Anyway it's merely a simple conjunction.

"Nobita is not good at studies, *or* fights, *or* exercises."


----------



## Dante404

Oh thank you, that explains everything!

But what confuses me a little is that the whole sentence is made up of a mix of negative sentence + positive sentence + negative sentence, since けんかも弱いし although it has a negative sense it' s written in positive and literally means ¨weak/unskilled at fights¨.

Would けんかもできませんし be incorrect?

I´m struggling with that part actually.


----------



## SoLaTiDoberman

haha, I didn't even noticed that that part was an affirmative sentence.
In my mind, it was a negative sentence, like this:

けんかも弱いし、　＝　けんかも_強く*ない*_し、


----------



## 810senior

_Nobita isn't that good at studying; he's weak at fighting, bad at playing sports, too._



Dante404 said:


> Would けんかもできませんし be incorrect?
> I´m struggling with that part actually.


Not at all, you can say it instead.

～けんかも弱いし、運動もできません。
→けんかもできませんし、運動もできません。
→けんかもできないし、運動もできません。
→けんかも、運動もできません。
→けんかも、（それに）運動すらできません。


----------



## frequency

Dante404 said:


> a mix of negative sentence + positive sentence + negative sentence,


Good! You can use ～し、in a mixed sentence, too.

All affirmative: のび太くんは勉強もできるし、けんかも強いし、運動もできます。
All nagative: のび太くんは勉強も*できないし*、けんかも強くないし、運動もできません。
Mixed: のび太くんは勉強もあまりできないし、けんかも弱いし、運動もできません。

All okay.

Sorry, I've found an error in my copy-and-paste in #8. I corrected it here.
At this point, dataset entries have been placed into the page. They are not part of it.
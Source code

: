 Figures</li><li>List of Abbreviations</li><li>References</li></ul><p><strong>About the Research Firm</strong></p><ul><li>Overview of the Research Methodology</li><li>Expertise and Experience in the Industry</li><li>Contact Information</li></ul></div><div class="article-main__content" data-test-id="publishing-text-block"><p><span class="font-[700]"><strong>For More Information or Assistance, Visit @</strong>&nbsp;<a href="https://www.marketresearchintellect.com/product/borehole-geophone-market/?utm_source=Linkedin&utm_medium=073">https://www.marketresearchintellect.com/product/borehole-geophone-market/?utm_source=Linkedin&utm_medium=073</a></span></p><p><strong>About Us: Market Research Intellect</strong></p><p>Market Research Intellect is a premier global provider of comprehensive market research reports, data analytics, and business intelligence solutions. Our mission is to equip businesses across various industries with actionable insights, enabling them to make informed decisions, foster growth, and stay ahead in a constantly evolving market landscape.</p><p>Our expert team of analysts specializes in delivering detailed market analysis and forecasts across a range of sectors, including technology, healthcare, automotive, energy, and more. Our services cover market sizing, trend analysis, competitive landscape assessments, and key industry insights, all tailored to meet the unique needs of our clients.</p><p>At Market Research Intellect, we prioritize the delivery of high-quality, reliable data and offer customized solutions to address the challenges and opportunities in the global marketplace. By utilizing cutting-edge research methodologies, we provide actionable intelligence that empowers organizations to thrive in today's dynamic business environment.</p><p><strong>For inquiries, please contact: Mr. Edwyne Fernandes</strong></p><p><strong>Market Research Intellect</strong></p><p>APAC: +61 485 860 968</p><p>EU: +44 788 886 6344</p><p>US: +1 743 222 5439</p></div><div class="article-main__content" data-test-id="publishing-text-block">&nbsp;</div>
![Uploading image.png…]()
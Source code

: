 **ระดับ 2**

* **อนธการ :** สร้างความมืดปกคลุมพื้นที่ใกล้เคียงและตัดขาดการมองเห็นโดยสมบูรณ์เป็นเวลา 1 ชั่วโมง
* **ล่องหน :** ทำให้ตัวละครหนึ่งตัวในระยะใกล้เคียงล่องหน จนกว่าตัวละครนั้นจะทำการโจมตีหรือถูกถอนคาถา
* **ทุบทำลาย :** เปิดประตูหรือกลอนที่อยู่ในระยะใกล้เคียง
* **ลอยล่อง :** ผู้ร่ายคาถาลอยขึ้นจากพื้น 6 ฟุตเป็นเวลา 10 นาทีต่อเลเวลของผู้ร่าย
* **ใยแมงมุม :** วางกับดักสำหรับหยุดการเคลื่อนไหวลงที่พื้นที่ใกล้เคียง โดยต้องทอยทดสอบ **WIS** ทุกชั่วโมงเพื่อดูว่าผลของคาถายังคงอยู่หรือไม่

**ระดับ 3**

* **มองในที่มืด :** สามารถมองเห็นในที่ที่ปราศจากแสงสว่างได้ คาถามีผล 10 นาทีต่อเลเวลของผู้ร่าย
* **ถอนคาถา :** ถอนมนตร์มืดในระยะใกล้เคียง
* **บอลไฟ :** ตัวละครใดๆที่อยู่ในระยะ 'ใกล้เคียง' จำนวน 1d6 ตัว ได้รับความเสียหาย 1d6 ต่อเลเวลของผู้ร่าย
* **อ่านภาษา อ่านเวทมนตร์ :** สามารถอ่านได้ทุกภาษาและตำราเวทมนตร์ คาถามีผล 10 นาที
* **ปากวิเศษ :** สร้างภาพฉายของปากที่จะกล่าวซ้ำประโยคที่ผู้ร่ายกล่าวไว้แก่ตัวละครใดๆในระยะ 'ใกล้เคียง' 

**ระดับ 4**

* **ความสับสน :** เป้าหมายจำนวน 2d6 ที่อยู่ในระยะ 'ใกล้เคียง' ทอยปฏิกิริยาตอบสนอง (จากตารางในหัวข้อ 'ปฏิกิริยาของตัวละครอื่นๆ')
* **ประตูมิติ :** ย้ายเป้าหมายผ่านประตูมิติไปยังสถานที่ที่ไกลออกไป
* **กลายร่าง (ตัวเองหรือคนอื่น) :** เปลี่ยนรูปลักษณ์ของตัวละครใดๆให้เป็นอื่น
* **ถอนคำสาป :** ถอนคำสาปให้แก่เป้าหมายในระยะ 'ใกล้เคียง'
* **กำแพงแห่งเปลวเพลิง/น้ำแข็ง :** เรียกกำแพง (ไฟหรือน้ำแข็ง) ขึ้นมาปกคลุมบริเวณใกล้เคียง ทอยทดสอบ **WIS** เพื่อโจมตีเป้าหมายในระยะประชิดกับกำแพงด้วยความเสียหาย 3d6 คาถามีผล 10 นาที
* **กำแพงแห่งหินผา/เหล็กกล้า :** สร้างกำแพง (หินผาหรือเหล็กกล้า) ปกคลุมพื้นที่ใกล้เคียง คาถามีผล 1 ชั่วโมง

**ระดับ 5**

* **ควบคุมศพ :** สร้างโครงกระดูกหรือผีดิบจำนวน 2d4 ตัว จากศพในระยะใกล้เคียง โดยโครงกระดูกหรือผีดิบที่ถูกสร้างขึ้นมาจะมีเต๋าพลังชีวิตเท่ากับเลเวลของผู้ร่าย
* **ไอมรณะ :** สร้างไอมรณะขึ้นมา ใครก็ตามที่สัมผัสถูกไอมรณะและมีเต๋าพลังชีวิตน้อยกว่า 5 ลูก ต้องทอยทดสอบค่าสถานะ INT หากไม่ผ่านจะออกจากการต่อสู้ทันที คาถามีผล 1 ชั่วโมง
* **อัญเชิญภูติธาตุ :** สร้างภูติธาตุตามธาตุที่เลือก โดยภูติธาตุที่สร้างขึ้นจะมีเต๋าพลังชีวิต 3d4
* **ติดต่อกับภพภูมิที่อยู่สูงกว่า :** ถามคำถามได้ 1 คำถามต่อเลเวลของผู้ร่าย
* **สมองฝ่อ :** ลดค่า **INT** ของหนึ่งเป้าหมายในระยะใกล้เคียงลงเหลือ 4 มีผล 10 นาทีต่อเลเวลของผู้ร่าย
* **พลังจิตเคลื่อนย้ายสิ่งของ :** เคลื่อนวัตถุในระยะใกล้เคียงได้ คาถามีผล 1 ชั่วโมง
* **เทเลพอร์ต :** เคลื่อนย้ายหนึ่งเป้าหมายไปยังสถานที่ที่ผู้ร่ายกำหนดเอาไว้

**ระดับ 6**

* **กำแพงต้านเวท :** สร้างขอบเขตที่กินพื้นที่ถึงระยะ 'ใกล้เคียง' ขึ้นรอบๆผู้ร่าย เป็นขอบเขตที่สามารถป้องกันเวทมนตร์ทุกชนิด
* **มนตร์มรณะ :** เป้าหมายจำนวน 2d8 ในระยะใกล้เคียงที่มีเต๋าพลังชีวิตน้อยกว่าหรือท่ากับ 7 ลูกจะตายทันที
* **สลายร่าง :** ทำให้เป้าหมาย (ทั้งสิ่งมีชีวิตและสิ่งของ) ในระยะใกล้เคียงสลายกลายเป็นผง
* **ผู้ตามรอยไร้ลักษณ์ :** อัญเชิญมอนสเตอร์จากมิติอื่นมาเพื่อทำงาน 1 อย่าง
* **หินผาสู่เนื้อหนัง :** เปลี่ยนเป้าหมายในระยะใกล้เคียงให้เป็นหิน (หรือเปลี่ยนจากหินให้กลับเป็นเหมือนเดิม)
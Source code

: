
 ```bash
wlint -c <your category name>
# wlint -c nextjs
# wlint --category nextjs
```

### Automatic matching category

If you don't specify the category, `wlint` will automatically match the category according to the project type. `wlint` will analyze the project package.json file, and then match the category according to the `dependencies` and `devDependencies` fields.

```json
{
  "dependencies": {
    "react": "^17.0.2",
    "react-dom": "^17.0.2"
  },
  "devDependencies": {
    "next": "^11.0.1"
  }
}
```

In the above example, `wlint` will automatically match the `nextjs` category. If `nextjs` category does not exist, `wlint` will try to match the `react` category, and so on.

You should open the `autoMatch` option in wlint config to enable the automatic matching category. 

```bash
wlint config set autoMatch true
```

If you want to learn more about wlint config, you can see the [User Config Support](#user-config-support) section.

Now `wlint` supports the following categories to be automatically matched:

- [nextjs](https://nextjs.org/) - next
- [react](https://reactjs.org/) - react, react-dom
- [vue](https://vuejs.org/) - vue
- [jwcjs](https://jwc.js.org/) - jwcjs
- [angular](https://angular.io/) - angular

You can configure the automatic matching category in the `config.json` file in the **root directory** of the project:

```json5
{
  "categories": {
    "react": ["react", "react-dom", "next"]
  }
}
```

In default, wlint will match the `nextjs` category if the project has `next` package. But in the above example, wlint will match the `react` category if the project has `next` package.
Thanks, Doberman


----------



## SoLaTiDoberman

frequency said:


> All affirmative: のび太くんは勉強もできるし、けんかも強いし、運動もできます。


In this sentence, し functions like "and."


frequency said:


> All nagative: のび太くんは勉強もできないし、けんかも強くないし、運動もできません。


In this sentence, し functions like "or."


frequency said:


> Mixed: のび太くんは勉強もあまりできないし、けんかも弱いし、運動もできません。


In this sentence, し functions like "and" or "or."

edit) I corrected the typo too.  I didn't noticed it, either, *frequency.*


----------



## Dante404

I forgot to reply this post, and reading the whole thing again I came up with a new question. Would this sentence be correct? (using the -te form instead of し）
*
のび太くんは勉強もあまりできなくて、けんかも弱くて、運動もできません。
*
instead of the original one?* (のび太くんは勉強もあまりできないし、けんかも弱いし、運動もできません。)
*

And if so, what is the difference between those two?


----------



## karlalou

I think it says the same thing.
The difference is only that ～も～だし、～も～だし、～も～だ sounds a little smoother.


----------



## Alkanna

…N. can neither get good grades, nor win a fight, nor play sports.
"し、。。。し”　=　emphasis = he is really, really hopeless.


----------



## frequency

Dante404 said:


> *のび太くんは勉強もあまりできないし、けんかも弱いし、運動もできません。*


This sounds better. 



Dante404 said:


> *のび太くんは勉強もあまりできな**くて**、運動もできません。*


This may better for two things, but _not strictly_.

～し may work for add-up more than くて.


----------



## Dante404

手伝ってくれてありがとうございました。役に立ちました＾＾


----------



## Alkanna

どういたしまして：）


----------